Dataset items
|---|

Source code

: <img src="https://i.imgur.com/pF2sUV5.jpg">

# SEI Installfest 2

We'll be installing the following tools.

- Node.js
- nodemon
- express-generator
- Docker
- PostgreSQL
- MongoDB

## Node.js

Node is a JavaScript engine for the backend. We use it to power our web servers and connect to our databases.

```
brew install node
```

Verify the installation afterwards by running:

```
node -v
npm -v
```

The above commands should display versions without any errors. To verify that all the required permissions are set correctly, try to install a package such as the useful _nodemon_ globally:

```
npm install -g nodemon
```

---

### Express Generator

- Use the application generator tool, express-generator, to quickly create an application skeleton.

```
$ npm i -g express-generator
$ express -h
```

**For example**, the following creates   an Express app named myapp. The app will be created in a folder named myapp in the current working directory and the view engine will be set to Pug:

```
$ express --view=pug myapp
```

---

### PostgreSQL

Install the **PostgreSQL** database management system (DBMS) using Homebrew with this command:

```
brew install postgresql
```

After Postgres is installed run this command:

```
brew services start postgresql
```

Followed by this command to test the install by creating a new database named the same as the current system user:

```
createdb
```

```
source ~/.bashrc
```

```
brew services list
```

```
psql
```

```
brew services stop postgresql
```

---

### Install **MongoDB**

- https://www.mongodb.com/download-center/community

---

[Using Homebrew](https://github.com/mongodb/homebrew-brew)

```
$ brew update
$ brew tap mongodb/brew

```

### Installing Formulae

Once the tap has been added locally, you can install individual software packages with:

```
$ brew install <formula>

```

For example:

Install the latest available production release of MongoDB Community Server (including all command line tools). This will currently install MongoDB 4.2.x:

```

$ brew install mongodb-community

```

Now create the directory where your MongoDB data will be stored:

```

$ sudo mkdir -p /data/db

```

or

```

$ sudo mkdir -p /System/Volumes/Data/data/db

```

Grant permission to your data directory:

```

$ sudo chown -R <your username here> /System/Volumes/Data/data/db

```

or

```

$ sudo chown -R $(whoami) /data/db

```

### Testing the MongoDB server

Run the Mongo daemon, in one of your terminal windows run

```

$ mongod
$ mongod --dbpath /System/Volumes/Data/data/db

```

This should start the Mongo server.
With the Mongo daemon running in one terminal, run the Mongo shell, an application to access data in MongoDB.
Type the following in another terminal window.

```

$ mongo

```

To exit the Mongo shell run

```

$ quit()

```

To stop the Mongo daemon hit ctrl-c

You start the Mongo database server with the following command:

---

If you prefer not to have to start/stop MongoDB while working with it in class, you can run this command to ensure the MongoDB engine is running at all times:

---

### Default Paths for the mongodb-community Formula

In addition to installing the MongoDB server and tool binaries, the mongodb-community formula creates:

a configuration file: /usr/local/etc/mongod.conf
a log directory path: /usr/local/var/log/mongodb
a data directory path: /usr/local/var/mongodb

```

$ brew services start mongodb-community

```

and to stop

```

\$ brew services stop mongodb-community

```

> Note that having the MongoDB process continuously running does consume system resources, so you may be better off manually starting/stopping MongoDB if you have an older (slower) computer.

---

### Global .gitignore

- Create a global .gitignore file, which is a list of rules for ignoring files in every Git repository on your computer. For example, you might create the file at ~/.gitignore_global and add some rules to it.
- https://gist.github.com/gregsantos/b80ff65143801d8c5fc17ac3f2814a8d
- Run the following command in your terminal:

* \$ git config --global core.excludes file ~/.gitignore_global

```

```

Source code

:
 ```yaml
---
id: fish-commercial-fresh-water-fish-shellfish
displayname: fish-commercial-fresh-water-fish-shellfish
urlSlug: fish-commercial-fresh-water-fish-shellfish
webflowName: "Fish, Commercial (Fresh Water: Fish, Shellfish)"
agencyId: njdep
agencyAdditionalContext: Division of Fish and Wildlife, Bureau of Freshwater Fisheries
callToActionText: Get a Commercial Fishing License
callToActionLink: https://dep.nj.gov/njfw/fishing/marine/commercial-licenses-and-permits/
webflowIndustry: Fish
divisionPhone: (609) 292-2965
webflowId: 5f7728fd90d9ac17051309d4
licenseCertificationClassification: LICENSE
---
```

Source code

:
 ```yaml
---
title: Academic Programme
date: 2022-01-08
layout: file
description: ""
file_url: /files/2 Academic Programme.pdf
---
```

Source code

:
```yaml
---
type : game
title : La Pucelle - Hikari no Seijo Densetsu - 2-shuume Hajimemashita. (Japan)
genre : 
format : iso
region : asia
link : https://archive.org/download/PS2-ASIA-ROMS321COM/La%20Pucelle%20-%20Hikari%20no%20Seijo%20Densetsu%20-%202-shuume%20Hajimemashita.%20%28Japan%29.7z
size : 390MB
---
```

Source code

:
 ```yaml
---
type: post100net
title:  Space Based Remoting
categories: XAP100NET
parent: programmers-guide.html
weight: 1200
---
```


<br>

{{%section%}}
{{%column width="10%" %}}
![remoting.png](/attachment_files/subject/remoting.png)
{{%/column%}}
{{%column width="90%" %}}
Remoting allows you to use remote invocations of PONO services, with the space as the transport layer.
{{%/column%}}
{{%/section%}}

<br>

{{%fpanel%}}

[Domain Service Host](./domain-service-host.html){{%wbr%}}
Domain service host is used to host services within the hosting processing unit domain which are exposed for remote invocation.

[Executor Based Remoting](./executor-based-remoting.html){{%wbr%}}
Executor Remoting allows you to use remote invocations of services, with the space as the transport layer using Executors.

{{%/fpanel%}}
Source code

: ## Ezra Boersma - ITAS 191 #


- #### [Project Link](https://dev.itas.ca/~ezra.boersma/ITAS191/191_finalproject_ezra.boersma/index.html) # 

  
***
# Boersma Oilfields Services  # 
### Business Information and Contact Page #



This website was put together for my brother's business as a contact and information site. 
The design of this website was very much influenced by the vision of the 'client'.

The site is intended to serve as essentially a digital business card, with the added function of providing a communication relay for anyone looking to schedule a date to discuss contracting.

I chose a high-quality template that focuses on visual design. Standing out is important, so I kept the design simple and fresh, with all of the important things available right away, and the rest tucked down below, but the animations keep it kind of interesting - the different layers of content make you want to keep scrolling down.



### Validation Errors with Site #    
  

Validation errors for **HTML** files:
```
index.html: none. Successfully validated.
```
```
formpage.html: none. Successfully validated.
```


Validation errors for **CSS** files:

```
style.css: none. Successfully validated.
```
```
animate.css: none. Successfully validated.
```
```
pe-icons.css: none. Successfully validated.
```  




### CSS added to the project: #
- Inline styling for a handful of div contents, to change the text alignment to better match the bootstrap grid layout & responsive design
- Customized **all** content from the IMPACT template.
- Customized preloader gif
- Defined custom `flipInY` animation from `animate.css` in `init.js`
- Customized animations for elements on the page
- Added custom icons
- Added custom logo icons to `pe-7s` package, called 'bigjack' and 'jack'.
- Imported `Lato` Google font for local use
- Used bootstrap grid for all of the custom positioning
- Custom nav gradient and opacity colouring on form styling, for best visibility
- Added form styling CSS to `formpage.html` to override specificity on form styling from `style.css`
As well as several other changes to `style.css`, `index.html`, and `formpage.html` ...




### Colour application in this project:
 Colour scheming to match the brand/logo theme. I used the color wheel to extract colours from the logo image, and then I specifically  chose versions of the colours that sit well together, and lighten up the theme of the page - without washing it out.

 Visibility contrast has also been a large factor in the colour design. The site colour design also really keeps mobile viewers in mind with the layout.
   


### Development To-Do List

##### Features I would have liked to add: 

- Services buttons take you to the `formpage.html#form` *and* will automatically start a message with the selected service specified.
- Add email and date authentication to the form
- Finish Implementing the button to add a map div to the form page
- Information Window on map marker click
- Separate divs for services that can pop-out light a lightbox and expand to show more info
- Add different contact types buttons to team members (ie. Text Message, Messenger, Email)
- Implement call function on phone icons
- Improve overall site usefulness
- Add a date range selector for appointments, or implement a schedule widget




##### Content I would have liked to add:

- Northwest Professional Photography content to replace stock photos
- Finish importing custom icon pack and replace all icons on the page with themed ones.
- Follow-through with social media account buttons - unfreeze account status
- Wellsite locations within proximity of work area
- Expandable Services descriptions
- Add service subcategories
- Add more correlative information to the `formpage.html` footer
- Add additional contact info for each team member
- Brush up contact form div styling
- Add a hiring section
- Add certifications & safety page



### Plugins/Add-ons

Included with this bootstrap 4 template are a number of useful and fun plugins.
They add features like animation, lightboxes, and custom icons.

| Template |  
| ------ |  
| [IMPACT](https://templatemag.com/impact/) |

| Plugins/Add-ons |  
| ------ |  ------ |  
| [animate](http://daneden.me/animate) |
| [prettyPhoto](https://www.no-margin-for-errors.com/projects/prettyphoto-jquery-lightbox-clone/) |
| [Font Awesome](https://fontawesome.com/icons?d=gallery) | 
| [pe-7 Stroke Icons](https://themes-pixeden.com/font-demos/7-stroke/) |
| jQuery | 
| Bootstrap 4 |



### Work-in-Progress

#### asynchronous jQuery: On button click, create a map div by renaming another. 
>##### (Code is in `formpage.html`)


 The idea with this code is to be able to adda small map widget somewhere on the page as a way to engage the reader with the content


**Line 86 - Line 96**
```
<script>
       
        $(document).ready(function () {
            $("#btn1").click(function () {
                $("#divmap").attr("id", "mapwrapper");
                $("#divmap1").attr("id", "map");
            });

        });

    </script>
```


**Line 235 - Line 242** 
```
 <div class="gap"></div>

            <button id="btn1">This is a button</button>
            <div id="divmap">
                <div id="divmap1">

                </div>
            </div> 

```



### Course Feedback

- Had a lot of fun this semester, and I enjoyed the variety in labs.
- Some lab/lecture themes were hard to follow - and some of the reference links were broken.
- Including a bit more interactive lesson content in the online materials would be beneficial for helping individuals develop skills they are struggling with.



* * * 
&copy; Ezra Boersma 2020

|---|

WHAT THIS TASK INVOLVES |
Return the entries exactly through the "### Express Generator" line.

RESPONSE BOX |
Source code

: <img src="https://i.imgur.com/pF2sUV5.jpg">

# SEI Installfest 2

We'll be installing the following tools.

- Node.js
- nodemon
- express-generator
- Docker
- PostgreSQL
- MongoDB

## Node.js

Node is a JavaScript engine for the backend. We use it to power our web servers and connect to our databases.

```
brew install node
```

Verify the installation afterwards by running:

```
node -v
npm -v
```

The above commands should display versions without any errors. To verify that all the required permissions are set correctly, try to install a package such as the useful _nodemon_ globally:

```
npm install -g nodemon
```

---

### Express Generator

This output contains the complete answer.